§ Data listing:
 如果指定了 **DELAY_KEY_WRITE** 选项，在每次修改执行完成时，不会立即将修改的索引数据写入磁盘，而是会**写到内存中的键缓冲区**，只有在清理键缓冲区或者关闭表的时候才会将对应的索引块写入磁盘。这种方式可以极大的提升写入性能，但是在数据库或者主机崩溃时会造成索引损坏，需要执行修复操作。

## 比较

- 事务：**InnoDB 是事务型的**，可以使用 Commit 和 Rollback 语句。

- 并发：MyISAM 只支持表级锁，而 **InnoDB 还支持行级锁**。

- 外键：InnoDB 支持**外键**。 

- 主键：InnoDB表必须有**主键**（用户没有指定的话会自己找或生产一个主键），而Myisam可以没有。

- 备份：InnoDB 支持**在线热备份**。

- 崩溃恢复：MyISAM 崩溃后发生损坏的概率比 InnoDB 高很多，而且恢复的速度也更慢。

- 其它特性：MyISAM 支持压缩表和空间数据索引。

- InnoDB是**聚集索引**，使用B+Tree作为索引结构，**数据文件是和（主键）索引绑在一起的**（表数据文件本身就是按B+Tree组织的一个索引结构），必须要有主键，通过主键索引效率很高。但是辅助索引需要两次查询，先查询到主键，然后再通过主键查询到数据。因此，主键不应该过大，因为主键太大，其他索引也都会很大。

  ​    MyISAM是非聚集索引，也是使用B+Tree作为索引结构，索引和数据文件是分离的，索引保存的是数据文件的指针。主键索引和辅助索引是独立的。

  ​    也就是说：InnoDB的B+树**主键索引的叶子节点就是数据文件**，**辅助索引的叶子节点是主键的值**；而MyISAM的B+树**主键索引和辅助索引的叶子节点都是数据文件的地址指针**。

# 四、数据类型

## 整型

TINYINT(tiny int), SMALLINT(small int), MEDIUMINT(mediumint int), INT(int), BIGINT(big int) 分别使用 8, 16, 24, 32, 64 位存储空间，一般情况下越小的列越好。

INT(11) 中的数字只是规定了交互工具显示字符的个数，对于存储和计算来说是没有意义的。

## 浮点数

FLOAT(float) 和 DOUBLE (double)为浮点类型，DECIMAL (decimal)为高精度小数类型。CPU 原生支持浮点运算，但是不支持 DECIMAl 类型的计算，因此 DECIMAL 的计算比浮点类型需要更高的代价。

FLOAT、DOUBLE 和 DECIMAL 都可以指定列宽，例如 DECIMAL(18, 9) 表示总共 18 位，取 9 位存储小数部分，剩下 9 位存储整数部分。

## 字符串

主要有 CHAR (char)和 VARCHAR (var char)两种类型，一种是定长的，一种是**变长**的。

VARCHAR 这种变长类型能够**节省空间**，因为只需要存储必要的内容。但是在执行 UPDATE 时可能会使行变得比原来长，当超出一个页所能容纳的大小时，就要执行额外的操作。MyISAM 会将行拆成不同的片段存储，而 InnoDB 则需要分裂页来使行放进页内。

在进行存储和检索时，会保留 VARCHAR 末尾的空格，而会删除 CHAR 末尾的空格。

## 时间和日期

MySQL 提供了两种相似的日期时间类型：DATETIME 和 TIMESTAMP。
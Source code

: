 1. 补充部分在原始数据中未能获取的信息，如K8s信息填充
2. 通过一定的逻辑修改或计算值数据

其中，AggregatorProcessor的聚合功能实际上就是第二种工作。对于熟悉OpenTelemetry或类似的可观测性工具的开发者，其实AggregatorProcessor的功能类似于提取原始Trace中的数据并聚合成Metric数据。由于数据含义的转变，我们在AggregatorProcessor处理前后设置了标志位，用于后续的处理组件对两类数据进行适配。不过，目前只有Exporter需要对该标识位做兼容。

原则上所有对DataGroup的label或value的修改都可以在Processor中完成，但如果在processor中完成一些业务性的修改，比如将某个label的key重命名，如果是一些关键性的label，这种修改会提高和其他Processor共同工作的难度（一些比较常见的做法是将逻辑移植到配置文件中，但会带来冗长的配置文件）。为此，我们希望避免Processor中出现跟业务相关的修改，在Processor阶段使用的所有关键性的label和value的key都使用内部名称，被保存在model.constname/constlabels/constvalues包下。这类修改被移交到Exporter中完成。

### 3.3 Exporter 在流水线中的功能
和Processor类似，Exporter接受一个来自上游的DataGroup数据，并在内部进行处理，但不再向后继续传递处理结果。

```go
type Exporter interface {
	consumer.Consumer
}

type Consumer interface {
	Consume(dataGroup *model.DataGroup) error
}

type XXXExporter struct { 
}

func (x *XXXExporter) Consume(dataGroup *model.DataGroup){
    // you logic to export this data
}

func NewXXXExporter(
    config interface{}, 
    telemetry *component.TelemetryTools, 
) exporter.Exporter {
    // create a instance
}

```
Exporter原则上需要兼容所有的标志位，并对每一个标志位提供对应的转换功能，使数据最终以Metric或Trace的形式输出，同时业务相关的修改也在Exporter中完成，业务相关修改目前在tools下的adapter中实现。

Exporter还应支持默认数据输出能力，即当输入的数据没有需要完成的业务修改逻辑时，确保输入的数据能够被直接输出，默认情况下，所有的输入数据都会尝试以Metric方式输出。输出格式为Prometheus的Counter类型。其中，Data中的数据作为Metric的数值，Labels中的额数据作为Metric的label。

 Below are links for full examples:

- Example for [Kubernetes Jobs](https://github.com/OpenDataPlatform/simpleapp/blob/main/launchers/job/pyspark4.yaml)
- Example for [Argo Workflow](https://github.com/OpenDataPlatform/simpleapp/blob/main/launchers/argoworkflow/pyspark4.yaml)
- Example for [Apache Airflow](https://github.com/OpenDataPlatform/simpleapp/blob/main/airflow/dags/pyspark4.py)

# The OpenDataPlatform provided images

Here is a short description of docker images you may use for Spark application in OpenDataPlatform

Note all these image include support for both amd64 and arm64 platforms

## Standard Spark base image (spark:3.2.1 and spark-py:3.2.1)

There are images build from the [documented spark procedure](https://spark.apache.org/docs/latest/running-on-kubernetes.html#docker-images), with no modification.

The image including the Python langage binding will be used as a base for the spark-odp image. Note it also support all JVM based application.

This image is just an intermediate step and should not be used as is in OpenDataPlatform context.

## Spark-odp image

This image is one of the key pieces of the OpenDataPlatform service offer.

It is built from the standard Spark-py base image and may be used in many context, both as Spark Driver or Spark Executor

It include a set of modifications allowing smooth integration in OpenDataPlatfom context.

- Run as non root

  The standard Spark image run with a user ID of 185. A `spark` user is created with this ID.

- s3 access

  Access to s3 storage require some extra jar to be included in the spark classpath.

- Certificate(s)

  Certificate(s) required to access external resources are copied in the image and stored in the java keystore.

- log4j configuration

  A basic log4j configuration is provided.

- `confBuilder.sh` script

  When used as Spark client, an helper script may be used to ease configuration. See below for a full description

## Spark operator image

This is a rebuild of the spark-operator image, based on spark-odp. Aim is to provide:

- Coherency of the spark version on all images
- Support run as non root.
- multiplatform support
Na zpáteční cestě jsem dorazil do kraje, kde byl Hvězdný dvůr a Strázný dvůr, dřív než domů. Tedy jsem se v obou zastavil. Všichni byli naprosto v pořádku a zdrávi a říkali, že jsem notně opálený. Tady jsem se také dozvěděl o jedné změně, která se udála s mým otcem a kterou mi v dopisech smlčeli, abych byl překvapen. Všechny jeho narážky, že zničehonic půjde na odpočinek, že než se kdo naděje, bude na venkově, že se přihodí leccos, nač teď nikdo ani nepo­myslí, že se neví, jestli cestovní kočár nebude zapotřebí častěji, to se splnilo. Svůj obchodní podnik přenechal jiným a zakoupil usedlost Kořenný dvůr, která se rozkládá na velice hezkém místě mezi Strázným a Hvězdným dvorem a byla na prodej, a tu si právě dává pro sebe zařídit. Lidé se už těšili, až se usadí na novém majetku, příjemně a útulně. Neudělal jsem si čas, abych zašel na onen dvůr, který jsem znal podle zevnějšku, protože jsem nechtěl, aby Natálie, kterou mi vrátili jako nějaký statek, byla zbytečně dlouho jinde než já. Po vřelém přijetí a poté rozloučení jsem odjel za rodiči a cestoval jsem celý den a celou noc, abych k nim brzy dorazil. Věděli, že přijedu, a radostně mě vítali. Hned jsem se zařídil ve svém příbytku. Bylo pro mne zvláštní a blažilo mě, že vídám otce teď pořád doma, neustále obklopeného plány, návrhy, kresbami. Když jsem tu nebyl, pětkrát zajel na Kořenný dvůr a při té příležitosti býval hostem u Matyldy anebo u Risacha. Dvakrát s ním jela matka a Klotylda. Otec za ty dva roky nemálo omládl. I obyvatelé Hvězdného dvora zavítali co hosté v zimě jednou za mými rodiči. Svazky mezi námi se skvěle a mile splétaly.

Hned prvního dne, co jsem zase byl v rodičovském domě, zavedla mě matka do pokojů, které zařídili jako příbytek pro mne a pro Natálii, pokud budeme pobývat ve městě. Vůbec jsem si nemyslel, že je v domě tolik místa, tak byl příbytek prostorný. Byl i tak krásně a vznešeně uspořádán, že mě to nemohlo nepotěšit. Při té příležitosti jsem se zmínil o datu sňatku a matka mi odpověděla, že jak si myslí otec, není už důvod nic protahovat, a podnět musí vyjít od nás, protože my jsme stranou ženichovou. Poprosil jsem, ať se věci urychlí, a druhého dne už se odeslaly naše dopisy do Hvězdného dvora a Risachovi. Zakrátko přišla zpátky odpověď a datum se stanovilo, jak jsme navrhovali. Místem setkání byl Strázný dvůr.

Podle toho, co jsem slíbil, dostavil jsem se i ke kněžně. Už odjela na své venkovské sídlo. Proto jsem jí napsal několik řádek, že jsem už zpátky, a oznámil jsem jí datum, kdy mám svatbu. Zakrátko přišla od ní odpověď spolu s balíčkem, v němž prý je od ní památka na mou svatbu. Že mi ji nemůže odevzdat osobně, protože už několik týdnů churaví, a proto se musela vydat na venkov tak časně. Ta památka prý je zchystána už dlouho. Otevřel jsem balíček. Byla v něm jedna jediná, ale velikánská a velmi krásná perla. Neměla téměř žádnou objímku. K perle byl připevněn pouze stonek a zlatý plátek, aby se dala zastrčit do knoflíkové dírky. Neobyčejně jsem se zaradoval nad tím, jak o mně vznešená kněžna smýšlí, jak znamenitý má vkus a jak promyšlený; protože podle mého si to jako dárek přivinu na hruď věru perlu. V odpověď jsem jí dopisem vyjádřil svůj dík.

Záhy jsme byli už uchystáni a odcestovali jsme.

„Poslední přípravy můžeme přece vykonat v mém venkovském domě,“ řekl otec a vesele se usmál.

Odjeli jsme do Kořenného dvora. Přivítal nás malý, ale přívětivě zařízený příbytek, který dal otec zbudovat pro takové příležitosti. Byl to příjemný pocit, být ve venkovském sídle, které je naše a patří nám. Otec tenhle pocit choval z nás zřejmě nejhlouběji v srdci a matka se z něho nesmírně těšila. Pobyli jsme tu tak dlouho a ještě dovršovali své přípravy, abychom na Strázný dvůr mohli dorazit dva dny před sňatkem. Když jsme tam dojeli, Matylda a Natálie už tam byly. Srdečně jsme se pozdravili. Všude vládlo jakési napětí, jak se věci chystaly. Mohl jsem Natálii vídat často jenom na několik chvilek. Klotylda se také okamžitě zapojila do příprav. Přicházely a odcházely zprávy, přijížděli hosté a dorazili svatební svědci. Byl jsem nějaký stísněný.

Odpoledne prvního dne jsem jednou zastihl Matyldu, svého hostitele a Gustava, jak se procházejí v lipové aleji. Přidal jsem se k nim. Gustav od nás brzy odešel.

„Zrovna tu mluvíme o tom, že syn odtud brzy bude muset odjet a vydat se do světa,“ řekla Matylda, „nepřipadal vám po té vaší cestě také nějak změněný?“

§ Task item: When a line in the data holds the word "interface", show that line.

§ Result:
type Exporter interface {
type Consumer interface {
    config interface{}, 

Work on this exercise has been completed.